SEKATOJAMBI.COM, JAMBI – Ketua Lembaga Perlindungan Anak Indonesia (LPAI) Jambi Amsyarnedi Asnawi menyatakan bahwa, vonis dua tahun yang dijatuhi Hakim Pengadilan Negeri Jambi kepada terdakwa pencabulan terhadap anak Rizki Apriyanto alias Yanto sangat miris.
Asnawi mengatakan bahwa, vonis Hakim seharusnya berdasarkan Undang-Undang Perlindungan Anak, yang vonis minimalnya adalah lima tahun penjara.
“Sangat miris, kalau ini berulang, yang kasihan anak-anak.
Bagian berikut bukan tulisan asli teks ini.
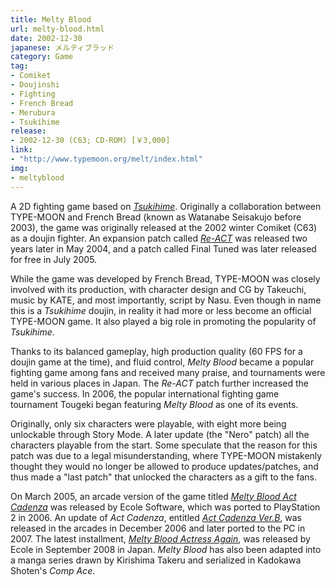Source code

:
 ```yaml
---
title: Melty Blood
url: melty-blood.html
date: 2002-12-30
japanese: メルティブラッド
category: Game
tag:
- Comiket
- Doujinshi
- Fighting
- French Bread
- Merubura
- Tsukihime
release:
- 2002-12-30 (C63; CD-ROM) [￥3,000]
link:
- "http://www.typemoon.org/melt/index.html"
img:
- meltyblood
---
```


A 2D fighting game based on [*Tsukihime*](tsukihime.html). Originally a collaboration between TYPE-MOON and French Bread (known as Watanabe Seisakujo before 2003), the game was originally released at the 2002 winter Comiket (C63) as a doujin fighter. An expansion patch called [*Re-ACT*](melty-blood-re-act.html) was released two years later in May 2004, and a patch called Final Tuned was later released for free in July 2005.

While the game was developed by French Bread, TYPE-MOON was closely involved with its production, with character design and CG by Takeuchi, music by KATE, and most importantly, script by Nasu. Even though in name this is a *Tsukihime* doujin, in reality it had more or less become an official TYPE-MOON game. It also played a big role in promoting the popularity of *Tsukihime*.

Thanks to its balanced gameplay, high production quality (60 FPS for a doujin game at the time), and fluid control, *Melty Blood* became a popular fighting game among fans and received many praise, and tournaments were held in various places in Japan. The *Re-ACT* patch further increased the game's success. In 2006, the popular international fighting game tournament Tougeki began featuring *Melty Blood* as one of its events.

Originally, only six characters were playable, with eight more being unlockable through Story Mode. A later update (the "Nero" patch) all the characters playable from the start. Some speculate that the reason for this patch was due to a legal misunderstanding, where TYPE-MOON mistakenly thought they would no longer be allowed to produce updates/patches, and thus made a "last patch" that unlocked the characters as a gift to the fans.

On March 2005, an arcade version of the game titled [*Melty Blood Act Cadenza*](melty-blood-act-cadenza.html) was released by Ecole Software, which was ported to PlayStation 2 in 2006. An update of *Act Cadenza*, entitled [*Act Cadenza Ver.B*](melty-blood-act-cadenza-ver-b.html), was released in the arcades in December 2006 and later ported to the PC in 2007. The latest installment, [*Melty Blood Actress Again*](melty-blood-actress-again.html), was released by Ecole in September 2008 in Japan. *Melty Blood* has also been adapted into a manga series drawn by Kirishima Takeru and serialized in Kadokawa Shoten's *Comp Ace*.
Di mana, kasus yang naik ke pengadilan justru vonisnya ringan dan ini tidak adil,” katanya.
Menurutnya dalam kasus ini sudah sangat jelas bahwa, pelaku adalah orang dewasa dan melakukan pelecehan terhadap anak di bawah umur. Dan kasusnya sudah sangat spesifik, sehingga tidak ada alasan tidak menerapkan Undang-Undang Perlindungan Anak.
Terkait hal ini, LPAI Jambi akan menyurati Kejari Jambi, agar melakukan banding, dan mendorong pelaku dihukum maksimal.
“Hari Senin (7/7/2025) kita akan surati Kejari. Dan jika tidak ada tanggapan, kita akan bersurat ke KPAI Ousqt, ke Kak Seto,” jelasnya.
Asnawai mengaku akan tegak lurus dalam memperjuangkan keadilan bagi korban, dan tidak bisa diintervensi dalam bentuk apapun.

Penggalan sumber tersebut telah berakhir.